━━━ Dataset excerpts ━━━
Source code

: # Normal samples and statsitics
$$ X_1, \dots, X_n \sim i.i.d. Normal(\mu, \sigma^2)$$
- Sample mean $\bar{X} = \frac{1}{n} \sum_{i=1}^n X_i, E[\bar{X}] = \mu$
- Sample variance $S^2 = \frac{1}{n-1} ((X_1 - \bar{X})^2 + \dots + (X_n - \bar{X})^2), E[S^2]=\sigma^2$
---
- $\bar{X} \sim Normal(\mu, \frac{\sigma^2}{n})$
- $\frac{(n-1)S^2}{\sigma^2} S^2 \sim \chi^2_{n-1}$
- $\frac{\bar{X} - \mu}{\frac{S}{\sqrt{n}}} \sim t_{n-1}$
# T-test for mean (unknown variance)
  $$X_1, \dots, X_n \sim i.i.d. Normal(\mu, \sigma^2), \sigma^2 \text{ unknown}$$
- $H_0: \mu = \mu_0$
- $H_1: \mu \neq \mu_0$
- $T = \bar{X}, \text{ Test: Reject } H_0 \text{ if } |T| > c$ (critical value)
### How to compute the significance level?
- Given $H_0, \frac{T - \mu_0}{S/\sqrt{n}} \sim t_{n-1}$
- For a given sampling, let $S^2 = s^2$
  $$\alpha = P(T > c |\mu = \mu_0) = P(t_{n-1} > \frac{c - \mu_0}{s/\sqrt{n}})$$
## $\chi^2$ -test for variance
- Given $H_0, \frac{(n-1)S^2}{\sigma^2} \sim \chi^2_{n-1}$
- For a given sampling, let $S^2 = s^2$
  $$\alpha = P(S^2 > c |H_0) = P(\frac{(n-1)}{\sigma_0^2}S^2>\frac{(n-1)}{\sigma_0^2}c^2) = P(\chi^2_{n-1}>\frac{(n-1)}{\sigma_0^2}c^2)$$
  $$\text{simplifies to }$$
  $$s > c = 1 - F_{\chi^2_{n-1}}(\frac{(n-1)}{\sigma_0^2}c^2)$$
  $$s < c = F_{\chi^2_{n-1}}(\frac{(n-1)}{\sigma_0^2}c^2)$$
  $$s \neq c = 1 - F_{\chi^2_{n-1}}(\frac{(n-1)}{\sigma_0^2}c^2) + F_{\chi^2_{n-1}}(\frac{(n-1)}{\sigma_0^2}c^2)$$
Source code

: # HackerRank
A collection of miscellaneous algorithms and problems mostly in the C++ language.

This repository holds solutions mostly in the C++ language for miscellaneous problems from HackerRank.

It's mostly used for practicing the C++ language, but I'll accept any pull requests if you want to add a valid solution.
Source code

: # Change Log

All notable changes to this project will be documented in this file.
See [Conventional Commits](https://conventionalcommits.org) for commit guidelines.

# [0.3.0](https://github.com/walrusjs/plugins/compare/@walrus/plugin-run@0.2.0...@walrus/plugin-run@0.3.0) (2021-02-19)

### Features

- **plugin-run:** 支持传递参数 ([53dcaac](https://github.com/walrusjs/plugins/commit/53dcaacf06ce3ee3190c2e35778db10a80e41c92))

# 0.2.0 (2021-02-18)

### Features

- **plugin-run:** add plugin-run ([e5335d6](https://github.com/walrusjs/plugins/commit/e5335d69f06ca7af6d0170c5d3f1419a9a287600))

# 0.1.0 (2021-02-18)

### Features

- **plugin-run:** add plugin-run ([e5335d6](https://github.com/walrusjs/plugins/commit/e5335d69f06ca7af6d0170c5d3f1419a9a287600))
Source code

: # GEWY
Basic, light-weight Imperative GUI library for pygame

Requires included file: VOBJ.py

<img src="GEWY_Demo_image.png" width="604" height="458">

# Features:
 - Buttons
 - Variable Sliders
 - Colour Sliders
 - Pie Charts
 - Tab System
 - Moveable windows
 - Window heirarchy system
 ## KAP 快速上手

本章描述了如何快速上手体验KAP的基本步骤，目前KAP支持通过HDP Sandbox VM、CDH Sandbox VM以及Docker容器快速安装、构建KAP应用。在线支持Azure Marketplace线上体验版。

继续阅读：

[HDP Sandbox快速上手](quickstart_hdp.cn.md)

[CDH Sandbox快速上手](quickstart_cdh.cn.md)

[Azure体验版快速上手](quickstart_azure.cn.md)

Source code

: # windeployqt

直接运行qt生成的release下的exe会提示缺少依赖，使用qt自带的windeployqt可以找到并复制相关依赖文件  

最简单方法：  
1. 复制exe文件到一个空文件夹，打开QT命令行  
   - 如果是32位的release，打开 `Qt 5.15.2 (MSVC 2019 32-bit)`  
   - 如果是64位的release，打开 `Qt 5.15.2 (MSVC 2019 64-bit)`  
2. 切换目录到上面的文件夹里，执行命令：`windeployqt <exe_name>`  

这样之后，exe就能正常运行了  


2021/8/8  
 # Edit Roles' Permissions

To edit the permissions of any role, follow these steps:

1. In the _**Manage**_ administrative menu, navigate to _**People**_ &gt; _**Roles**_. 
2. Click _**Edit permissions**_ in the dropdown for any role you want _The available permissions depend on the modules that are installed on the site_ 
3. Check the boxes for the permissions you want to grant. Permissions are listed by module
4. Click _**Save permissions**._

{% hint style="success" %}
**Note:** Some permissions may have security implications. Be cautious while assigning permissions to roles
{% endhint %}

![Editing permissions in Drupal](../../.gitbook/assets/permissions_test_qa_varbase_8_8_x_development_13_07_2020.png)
━━━
→ **Exercise**
Nothing in the data may be omitted; transcribe it exactly.

→ **Problem solution**
Source code

: # Normal samples and statsitics
$$ X_1, \dots, X_n \sim i.i.d. Normal(\mu, \sigma^2)$$
- Sample mean $\bar{X} = \frac{1}{n} \sum_{i=1}^n X_i, E[\bar{X}] = \mu$
- Sample variance $S^2 = \frac{1}{n-1} ((X_1 - \bar{X})^2 + \dots + (X_n - \bar{X})^2), E[S^2]=\sigma^2$
---
- $\bar{X} \sim Normal(\mu, \frac{\sigma^2}{n})$
- $\frac{(n-1)S^2}{\sigma^2} S^2 \sim \chi^2_{n-1}$
- $\frac{\bar{X} - \mu}{\frac{S}{\sqrt{n}}} \sim t_{n-1}$
# T-test for mean (unknown variance)
  $$X_1, \dots, X_n \sim i.i.d. Normal(\mu, \sigma^2), \sigma^2 \text{ unknown}$$
- $H_0: \mu = \mu_0$
- $H_1: \mu \neq \mu_0$
- $T = \bar{X}, \text{ Test: Reject } H_0 \text{ if } |T| > c$ (critical value)
### How to compute the significance level?
- Given $H_0, \frac{T - \mu_0}{S/\sqrt{n}} \sim t_{n-1}$
- For a given sampling, let $S^2 = s^2$
  $$\alpha = P(T > c |\mu = \mu_0) = P(t_{n-1} > \frac{c - \mu_0}{s/\sqrt{n}})$$
## $\chi^2$ -test for variance
- Given $H_0, \frac{(n-1)S^2}{\sigma^2} \sim \chi^2_{n-1}$
- For a given sampling, let $S^2 = s^2$
  $$\alpha = P(S^2 > c |H_0) = P(\frac{(n-1)}{\sigma_0^2}S^2>\frac{(n-1)}{\sigma_0^2}c^2) = P(\chi^2_{n-1}>\frac{(n-1)}{\sigma_0^2}c^2)$$
  $$\text{simplifies to }$$
  $$s > c = 1 - F_{\chi^2_{n-1}}(\frac{(n-1)}{\sigma_0^2}c^2)$$
  $$s < c = F_{\chi^2_{n-1}}(\frac{(n-1)}{\sigma_0^2}c^2)$$
  $$s \neq c = 1 - F_{\chi^2_{n-1}}(\frac{(n-1)}{\sigma_0^2}c^2) + F_{\chi^2_{n-1}}(\frac{(n-1)}{\sigma_0^2}c^2)$$
Source code

: # HackerRank
A collection of miscellaneous algorithms and problems mostly in the C++ language.

This repository holds solutions mostly in the C++ language for miscellaneous problems from HackerRank.

It's mostly used for practicing the C++ language, but I'll accept any pull requests if you want to add a valid solution.
Source code

: # Change Log

All notable changes to this project will be documented in this file.
See [Conventional Commits](https://conventionalcommits.org) for commit guidelines.

# [0.3.0](https://github.com/walrusjs/plugins/compare/@walrus/plugin-run@0.2.0...@walrus/plugin-run@0.3.0) (2021-02-19)

### Features

- **plugin-run:** 支持传递参数 ([53dcaac](https://github.com/walrusjs/plugins/commit/53dcaacf06ce3ee3190c2e35778db10a80e41c92))

# 0.2.0 (2021-02-18)

### Features

- **plugin-run:** add plugin-run ([e5335d6](https://github.com/walrusjs/plugins/commit/e5335d69f06ca7af6d0170c5d3f1419a9a287600))

# 0.1.0 (2021-02-18)

### Features

- **plugin-run:** add plugin-run ([e5335d6](https://github.com/walrusjs/plugins/commit/e5335d69f06ca7af6d0170c5d3f1419a9a287600))
Source code

: # GEWY
Basic, light-weight Imperative GUI library for pygame

Requires included file: VOBJ.py

<img src="GEWY_Demo_image.png" width="604" height="458">

# Features:
 - Buttons
 - Variable Sliders
 - Colour Sliders
 - Pie Charts
 - Tab System
 - Moveable windows
 - Window heirarchy system
 ## KAP 快速上手

本章描述了如何快速上手体验KAP的基本步骤，目前KAP支持通过HDP Sandbox VM、CDH Sandbox VM以及Docker容器快速安装、构建KAP应用。在线支持Azure Marketplace线上体验版。

继续阅读：

[HDP Sandbox快速上手](quickstart_hdp.cn.md)

[CDH Sandbox快速上手](quickstart_cdh.cn.md)

[Azure体验版快速上手](quickstart_azure.cn.md)

Source code

: # windeployqt

直接运行qt生成的release下的exe会提示缺少依赖，使用qt自带的windeployqt可以找到并复制相关依赖文件  

最简单方法：  
1. 复制exe文件到一个空文件夹，打开QT命令行  
   - 如果是32位的release，打开 `Qt 5.15.2 (MSVC 2019 32-bit)`  
   - 如果是64位的release，打开 `Qt 5.15.2 (MSVC 2019 64-bit)`  
2. 切换目录到上面的文件夹里，执行命令：`windeployqt <exe_name>`  

这样之后，exe就能正常运行了  


2021/8/8  
 # Edit Roles' Permissions

To edit the permissions of any role, follow these steps:

1. In the _**Manage**_ administrative menu, navigate to _**People**_ &gt; _**Roles**_. 
2. Click _**Edit permissions**_ in the dropdown for any role you want _The available permissions depend on the modules that are installed on the site_ 
3. Check the boxes for the permissions you want to grant. Permissions are listed by module
4. Click _**Save permissions**._

{% hint style="success" %}
**Note:** Some permissions may have security implications. Be cautious while assigning permissions to roles
{% endhint %}

![Editing permissions in Drupal](../../.gitbook/assets/permissions_test_qa_varbase_8_8_x_development_13_07_2020.png)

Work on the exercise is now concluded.